What the task requires: Copy each line of the following data that contains "MzkxNjQyMjcwMw".

__________

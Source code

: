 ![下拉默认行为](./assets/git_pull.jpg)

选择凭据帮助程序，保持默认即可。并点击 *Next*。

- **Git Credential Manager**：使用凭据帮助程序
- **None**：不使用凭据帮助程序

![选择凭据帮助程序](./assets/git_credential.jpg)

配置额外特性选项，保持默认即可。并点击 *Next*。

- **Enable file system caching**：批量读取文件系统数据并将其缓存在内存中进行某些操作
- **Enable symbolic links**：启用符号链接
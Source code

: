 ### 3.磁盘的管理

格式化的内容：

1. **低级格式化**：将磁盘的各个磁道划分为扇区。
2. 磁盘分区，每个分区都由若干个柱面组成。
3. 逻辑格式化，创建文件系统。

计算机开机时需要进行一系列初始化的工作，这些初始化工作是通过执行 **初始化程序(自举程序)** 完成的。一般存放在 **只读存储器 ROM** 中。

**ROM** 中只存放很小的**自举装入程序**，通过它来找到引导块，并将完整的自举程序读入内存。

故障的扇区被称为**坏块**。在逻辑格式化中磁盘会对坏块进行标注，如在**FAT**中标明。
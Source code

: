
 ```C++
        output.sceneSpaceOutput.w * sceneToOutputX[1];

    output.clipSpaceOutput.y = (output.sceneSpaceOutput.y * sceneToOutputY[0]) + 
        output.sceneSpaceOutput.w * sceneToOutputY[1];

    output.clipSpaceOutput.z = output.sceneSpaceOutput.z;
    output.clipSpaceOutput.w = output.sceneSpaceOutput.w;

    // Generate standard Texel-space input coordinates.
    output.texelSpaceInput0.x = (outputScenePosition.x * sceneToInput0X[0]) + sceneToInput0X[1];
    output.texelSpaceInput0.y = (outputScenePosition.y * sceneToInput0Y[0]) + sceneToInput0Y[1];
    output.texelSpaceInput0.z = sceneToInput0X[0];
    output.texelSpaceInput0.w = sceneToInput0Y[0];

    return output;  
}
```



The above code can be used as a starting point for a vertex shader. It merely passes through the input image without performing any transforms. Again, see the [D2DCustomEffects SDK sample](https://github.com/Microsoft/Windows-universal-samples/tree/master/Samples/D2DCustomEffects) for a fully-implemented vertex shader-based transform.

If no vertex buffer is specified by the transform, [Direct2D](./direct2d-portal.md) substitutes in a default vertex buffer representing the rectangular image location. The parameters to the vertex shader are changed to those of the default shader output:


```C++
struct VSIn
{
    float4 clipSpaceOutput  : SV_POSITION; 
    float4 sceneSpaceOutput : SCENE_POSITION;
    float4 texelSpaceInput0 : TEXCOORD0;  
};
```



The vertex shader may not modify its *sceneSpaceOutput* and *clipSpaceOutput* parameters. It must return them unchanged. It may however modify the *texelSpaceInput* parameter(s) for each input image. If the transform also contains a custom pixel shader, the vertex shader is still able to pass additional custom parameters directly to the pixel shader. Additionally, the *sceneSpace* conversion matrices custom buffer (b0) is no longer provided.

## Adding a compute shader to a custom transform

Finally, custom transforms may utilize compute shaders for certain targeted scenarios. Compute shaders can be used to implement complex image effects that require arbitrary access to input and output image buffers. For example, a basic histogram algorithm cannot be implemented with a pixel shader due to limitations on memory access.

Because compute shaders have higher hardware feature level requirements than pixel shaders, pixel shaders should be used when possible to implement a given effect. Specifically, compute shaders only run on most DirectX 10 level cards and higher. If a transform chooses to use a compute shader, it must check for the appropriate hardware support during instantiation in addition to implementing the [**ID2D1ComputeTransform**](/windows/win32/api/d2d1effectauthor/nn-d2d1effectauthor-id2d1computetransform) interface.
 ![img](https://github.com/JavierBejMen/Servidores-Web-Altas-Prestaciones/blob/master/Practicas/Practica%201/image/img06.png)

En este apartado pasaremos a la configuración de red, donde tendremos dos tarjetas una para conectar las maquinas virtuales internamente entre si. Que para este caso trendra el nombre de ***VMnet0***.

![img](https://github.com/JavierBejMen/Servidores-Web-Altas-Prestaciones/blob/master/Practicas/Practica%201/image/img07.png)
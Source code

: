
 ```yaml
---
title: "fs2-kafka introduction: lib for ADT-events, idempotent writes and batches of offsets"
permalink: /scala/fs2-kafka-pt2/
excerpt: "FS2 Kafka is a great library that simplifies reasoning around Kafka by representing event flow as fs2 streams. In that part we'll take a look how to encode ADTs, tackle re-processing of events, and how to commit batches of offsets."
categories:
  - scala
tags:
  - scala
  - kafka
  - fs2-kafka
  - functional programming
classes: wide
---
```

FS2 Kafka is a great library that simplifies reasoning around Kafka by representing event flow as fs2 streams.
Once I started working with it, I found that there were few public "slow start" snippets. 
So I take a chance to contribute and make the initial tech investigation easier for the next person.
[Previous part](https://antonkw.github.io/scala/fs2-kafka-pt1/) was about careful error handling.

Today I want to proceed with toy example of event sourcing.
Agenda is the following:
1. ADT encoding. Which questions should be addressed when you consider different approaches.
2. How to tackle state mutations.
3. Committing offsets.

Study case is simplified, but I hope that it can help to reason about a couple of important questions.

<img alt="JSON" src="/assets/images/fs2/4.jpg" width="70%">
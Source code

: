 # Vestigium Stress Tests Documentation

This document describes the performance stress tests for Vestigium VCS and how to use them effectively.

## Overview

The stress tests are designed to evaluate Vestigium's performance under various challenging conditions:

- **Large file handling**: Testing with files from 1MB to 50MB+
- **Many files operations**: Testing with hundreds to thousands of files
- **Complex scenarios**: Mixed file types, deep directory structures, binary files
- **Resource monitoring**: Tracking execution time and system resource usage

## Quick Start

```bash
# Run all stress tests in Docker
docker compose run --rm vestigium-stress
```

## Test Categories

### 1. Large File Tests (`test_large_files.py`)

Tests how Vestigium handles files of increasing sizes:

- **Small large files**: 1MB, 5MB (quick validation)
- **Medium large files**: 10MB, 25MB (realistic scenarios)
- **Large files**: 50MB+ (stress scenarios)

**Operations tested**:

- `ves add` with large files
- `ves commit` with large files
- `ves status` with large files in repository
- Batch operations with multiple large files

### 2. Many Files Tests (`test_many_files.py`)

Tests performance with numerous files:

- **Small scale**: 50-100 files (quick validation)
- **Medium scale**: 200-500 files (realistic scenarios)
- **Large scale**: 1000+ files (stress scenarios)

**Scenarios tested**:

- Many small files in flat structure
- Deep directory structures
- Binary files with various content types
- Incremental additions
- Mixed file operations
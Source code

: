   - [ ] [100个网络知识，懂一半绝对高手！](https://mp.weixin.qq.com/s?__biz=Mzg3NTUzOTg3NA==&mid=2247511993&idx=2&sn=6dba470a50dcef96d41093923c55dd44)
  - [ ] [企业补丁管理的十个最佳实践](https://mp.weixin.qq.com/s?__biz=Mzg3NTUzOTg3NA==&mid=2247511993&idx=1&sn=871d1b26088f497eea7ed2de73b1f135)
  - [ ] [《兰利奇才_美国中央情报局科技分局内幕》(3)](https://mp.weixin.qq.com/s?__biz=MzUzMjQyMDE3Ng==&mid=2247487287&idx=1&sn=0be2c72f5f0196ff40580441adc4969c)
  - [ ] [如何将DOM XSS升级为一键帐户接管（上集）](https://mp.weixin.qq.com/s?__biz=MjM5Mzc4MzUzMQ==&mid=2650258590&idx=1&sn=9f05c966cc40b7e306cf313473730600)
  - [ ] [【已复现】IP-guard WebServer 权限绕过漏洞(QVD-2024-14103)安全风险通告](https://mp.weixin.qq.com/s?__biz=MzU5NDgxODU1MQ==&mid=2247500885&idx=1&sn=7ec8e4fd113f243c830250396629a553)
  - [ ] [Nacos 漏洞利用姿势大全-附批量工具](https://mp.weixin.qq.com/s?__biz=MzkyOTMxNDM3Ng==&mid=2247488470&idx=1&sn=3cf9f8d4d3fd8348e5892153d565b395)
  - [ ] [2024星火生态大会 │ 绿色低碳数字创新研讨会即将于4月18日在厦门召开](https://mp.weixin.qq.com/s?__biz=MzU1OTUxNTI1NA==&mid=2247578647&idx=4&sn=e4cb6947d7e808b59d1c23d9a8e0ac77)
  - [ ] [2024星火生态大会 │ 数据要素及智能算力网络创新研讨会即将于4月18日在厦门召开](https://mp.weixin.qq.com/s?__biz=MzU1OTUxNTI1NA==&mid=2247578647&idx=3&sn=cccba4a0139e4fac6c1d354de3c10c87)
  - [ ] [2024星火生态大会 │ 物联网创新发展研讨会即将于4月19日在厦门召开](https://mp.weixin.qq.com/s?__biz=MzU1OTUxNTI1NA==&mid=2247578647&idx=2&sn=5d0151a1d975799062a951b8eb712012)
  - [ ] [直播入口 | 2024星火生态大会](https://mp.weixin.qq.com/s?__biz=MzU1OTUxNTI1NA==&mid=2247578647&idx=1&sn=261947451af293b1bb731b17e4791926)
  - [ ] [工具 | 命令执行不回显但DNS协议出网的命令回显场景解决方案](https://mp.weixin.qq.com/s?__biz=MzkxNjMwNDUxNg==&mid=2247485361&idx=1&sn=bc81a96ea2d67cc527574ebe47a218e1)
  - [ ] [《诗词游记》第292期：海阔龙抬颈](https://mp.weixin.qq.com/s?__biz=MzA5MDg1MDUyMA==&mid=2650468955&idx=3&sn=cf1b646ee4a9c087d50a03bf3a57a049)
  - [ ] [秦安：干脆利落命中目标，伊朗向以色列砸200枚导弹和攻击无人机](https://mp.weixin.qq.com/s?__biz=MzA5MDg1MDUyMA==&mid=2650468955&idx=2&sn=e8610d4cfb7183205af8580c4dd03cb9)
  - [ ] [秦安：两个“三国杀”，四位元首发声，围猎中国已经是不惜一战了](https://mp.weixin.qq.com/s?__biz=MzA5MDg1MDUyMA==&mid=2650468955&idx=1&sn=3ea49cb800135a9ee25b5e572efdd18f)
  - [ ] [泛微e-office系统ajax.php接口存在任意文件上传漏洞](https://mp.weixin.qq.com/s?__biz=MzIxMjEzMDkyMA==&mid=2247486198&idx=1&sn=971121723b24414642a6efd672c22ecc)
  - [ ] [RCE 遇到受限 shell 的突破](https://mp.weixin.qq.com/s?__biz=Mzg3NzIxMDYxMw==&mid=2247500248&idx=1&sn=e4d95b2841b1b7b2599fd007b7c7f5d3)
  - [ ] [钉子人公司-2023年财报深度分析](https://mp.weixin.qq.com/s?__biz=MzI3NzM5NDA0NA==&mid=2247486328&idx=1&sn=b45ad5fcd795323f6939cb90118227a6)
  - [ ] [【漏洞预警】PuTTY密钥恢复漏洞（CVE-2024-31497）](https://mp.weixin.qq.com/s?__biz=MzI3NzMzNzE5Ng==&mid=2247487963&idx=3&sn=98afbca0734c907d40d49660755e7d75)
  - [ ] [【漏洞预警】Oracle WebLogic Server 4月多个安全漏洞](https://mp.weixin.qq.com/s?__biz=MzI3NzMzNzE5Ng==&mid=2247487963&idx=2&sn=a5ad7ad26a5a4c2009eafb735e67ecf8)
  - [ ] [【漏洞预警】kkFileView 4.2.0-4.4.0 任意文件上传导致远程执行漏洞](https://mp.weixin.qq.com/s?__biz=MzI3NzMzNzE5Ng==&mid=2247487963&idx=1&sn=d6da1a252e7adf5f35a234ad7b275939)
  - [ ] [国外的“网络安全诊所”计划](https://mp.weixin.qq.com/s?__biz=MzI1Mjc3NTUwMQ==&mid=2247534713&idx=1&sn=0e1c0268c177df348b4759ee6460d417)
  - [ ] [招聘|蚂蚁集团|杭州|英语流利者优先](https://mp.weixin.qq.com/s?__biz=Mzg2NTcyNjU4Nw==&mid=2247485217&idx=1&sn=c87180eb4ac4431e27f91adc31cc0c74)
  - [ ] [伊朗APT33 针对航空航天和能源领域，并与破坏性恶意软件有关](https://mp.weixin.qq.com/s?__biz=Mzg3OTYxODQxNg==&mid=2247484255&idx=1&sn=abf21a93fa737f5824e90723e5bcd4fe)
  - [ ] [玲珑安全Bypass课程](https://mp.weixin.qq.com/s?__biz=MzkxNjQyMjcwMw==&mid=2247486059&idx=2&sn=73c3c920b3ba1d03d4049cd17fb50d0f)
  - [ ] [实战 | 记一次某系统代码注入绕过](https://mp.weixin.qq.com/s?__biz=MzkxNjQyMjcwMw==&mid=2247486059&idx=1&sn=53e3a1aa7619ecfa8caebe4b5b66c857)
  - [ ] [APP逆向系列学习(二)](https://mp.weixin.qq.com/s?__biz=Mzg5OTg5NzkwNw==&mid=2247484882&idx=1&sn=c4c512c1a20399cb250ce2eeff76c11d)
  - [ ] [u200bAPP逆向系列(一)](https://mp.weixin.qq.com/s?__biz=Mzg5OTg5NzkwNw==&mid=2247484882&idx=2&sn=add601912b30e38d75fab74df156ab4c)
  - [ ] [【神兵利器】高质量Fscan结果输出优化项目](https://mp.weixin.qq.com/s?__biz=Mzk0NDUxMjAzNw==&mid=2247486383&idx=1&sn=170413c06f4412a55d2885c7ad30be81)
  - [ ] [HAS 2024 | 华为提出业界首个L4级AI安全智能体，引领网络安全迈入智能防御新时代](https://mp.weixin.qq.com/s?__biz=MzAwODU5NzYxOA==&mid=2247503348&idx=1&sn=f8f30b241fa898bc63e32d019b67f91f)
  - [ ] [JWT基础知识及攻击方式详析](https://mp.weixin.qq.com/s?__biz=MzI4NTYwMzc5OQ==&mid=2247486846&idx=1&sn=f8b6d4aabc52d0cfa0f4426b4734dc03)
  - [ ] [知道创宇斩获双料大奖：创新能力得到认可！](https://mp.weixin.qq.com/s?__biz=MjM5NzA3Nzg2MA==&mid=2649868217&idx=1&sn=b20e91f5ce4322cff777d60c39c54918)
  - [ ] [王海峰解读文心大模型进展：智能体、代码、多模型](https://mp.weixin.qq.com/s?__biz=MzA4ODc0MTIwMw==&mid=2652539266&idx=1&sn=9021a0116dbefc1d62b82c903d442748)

__________

Expected answer:
  - [ ] [玲珑安全Bypass课程](https://mp.weixin.qq.com/s?__biz=MzkxNjQyMjcwMw==&mid=2247486059&idx=2&sn=73c3c920b3ba1d03d4049cd17fb50d0f)
  - [ ] [实战 | 记一次某系统代码注入绕过](https://mp.weixin.qq.com/s?__biz=MzkxNjQyMjcwMw==&mid=2247486059&idx=1&sn=53e3a1aa7619ecfa8caebe4b5b66c857)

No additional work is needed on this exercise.